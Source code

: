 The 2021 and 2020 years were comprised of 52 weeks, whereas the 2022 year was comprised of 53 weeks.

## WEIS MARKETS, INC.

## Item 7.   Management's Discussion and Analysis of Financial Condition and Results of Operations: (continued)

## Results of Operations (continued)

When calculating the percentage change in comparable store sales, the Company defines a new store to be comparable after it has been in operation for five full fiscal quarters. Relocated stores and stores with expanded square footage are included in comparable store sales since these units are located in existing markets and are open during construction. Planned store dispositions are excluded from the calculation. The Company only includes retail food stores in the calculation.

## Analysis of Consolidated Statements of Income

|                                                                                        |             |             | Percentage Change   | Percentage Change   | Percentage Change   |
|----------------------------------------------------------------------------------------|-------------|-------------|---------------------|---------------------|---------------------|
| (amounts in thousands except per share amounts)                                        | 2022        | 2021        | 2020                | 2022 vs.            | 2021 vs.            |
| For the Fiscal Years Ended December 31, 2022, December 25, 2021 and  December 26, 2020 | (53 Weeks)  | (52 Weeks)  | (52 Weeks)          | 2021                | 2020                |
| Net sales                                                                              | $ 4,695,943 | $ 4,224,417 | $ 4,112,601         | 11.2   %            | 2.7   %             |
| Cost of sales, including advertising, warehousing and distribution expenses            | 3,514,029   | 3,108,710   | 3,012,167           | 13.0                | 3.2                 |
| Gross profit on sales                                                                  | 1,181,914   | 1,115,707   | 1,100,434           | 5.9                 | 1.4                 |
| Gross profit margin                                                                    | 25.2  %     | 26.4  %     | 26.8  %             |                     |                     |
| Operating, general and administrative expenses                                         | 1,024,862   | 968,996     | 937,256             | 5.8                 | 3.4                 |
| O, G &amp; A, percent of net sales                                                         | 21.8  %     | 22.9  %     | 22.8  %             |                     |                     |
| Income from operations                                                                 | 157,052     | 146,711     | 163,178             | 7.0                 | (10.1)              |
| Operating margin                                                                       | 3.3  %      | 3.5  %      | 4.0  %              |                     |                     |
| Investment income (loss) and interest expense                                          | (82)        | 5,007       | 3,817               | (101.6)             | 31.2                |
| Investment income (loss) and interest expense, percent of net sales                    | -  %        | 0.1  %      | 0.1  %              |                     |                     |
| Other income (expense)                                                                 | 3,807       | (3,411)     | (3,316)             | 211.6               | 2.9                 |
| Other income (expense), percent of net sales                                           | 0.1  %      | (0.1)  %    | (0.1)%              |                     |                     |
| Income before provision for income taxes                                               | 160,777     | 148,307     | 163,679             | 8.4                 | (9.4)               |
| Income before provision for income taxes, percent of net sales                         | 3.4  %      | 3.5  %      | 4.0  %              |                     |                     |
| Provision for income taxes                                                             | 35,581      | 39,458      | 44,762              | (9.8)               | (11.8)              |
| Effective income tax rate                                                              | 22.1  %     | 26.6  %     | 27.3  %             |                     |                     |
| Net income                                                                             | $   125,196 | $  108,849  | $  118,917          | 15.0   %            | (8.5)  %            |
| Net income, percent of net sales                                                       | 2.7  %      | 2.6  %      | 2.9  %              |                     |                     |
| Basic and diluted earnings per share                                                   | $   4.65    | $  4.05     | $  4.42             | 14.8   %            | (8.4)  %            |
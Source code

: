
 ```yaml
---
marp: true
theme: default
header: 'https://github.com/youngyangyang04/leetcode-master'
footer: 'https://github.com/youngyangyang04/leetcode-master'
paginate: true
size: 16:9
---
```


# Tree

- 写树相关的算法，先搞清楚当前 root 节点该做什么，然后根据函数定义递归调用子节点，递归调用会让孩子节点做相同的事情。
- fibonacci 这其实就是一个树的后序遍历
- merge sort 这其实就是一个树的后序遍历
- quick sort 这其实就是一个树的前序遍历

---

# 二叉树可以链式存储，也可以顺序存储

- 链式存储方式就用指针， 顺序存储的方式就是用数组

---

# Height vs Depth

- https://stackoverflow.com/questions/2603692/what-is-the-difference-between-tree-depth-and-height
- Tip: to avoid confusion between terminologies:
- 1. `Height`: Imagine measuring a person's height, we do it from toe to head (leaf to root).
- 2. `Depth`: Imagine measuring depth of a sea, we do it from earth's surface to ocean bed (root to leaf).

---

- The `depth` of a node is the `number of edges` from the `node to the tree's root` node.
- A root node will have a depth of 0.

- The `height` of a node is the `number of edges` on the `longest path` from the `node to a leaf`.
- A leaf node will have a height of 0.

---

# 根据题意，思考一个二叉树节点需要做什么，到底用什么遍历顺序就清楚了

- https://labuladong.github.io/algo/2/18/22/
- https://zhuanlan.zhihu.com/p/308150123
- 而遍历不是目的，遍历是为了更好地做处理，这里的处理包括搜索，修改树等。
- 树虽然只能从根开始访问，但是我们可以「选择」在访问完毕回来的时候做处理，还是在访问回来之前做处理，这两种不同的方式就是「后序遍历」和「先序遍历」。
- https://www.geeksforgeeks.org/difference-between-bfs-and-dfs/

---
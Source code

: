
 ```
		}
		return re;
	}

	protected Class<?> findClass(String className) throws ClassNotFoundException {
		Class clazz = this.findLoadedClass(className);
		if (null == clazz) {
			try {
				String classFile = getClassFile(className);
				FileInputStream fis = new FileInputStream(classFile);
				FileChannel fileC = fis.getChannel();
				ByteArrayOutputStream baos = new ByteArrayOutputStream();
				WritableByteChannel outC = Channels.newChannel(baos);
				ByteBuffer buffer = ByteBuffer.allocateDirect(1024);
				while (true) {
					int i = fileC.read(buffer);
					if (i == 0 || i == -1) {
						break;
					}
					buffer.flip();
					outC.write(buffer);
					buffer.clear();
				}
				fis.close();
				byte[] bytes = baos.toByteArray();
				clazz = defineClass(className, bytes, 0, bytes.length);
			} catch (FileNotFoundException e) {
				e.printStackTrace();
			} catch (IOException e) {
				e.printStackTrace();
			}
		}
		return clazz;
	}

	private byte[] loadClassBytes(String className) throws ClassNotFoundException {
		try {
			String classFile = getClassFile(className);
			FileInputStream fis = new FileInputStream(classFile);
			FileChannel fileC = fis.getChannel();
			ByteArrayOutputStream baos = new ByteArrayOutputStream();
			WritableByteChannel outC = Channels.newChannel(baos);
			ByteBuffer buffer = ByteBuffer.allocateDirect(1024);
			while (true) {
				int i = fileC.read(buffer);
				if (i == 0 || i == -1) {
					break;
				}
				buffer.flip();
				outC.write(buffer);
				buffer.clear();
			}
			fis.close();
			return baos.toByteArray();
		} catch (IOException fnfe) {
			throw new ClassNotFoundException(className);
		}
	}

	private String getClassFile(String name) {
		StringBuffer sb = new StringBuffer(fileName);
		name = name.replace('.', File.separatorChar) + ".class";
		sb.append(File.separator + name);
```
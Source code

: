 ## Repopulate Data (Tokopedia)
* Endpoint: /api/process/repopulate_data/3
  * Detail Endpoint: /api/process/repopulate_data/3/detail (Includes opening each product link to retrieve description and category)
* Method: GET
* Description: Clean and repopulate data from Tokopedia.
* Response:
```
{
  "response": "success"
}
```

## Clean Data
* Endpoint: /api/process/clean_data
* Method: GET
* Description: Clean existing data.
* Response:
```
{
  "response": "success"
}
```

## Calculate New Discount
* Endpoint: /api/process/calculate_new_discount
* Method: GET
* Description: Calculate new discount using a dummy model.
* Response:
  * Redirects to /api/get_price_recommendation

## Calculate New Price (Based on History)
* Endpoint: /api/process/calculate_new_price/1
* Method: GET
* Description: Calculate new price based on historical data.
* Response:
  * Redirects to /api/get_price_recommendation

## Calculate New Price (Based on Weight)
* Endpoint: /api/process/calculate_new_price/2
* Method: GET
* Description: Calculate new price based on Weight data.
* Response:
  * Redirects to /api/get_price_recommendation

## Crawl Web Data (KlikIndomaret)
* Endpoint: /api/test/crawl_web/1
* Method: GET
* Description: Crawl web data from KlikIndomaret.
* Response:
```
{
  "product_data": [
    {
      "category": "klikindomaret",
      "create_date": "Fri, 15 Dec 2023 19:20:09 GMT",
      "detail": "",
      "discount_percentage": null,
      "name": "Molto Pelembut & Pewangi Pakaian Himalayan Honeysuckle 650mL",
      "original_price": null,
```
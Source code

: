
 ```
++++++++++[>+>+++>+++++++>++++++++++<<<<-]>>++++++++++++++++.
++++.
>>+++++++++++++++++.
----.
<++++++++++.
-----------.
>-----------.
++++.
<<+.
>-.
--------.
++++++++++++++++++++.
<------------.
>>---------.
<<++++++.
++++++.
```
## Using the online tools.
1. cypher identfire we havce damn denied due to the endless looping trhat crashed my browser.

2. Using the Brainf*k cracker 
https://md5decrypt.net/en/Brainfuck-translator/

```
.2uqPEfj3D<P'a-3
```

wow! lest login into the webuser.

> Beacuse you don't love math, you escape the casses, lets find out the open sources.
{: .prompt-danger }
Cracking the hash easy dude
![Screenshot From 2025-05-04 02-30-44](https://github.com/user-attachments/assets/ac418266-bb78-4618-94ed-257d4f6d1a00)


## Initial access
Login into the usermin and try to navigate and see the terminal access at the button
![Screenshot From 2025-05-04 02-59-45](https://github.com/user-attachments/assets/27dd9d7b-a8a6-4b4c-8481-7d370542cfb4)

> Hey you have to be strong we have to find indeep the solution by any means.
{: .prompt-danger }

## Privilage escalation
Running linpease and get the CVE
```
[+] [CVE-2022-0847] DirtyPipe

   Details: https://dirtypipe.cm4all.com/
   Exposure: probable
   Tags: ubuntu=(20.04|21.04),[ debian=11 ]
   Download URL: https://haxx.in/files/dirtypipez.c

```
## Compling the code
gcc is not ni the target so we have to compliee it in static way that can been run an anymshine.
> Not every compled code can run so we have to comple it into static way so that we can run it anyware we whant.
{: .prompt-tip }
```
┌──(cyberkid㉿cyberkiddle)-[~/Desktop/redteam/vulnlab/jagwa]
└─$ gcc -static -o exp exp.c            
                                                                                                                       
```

**About this task**
Pick out and copy the lines of the entries that hold the string "interest".

**Finished exercise**
| Investment income (loss) and interest expense                                          | (82)        | 5,007       | 3,817               | (101.6)             | 31.2                |
| Investment income (loss) and interest expense, percent of net sales                    | -  %        | 0.1  %      | 0.1  %              |                     |                     |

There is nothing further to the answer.